In the waning days before Cameron Peck turns the career page to “professional golfer,” he is making sure his time as an amateur is memorable.
Peck, 22, a former star at Timberline High School fresh from his senior golf season at Texas A&M University, has won two major Northwest amateur tournaments this summer and played deep into the match-play rounds of the U.S. Amateur Public Links.
“I’m playing great golf right now,” Peck said recently.
He narrowly missed earning a spot in Monday’s U.S. Amateur Championship in sectional qualifying at Centennial Golf Club in Medford, Ore.
Peck shot 70 in the first round, two off the lead, then came back with a 68 in the afternoon to finish tied for fourth, four shots behind the leader and one shot out of earning an alternate spot in the Amateur.
Peck said he expects to turn pro before the Web.com Tour qualifying tournament this fall.
Whenever he transitions to the professional ranks, Peck, the 2008 U.S. Junior Amateur champion as a 17-year-old,
will have a 2013 summer under his belt that builds on his résumé as one of the top amateurs in the Northwest.
Peck survived a third-round 78 to win the Washington State Amateur, June 18-20 at Chambers Bay, then upped the ante with a victory in the match-play Pacific Northwest Amateur, July 6-11 at Oregon’s Bandon Dunes.
The following week, Peck qualified for the match-play finals at the Public Links at Laurel Hill in Virginia and progressed to the round of 16 before bowing out.
This summer is a different story than last when doctors in Texas ordered a strict no-golf regimen while he rested and rehabbed an ailing back. Peck, the Aggies’ low-stroke leader and MVP, shut down his junior season just before the NCAA postseason.
This year, he came back rusty, he said, but missed no tournaments and played pain-free as the Aggies earned sixth place in the NCAA championships.
Later this month Peck will be back in College Station, Texas, to start of fall classes at A&M, hoping to complete the semester worth of credits he needs for his degree in agriculture.
Also looming is the multi-stage qualifying tournaments, which under a new format this year will award all of its privileges to the Web.com Tour, the top developmental level of the PGA Tour.
He looks ahead with confidence to the prospect of playing for pay.
“I’m just playing real solid right now,” Peck said. “It also helps that a lot of my friends that I played with over the years are playing really well (as pros).
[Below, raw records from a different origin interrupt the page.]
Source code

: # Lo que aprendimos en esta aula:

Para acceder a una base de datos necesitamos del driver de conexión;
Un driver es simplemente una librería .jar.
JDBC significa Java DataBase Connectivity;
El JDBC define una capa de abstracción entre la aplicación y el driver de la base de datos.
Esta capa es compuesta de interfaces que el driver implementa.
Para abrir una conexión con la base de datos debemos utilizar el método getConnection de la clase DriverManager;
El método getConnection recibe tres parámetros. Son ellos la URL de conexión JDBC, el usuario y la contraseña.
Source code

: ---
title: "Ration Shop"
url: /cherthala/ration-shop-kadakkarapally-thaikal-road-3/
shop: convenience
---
“There’s no reason I can’t go out there and play well, too.”
Those friends include Andres Gonzales, from Olympia’s Capital High, now playing on the PGA Tour; the Putnam brothers of Tacoma, Michael and Andrew; and the current phenom of the big tour, Jordan Spieth, who turned 20 on July 27.
Spieth won the U.S. Junior Amateur in 2009 as a 15-year-old, one year after Peck claimed the title, and won the Junior Am again in 2011 at Bremerton’s Gold Mountain complex.
Spieth turned pro in December, and in mid-July he topped the field at the John Deere Classic to become the first teenager to win a tour event in 82 years. Then, he acquitted himself well at the British Open last month in Scotland.
“It’s pretty awesome that he went out there and won,” Peck said of Spieth. “It just takes confidence. You have to believe in your game. Spieth has always been good at that, always believed in his game.
“I’m feeling really good about my game right now.”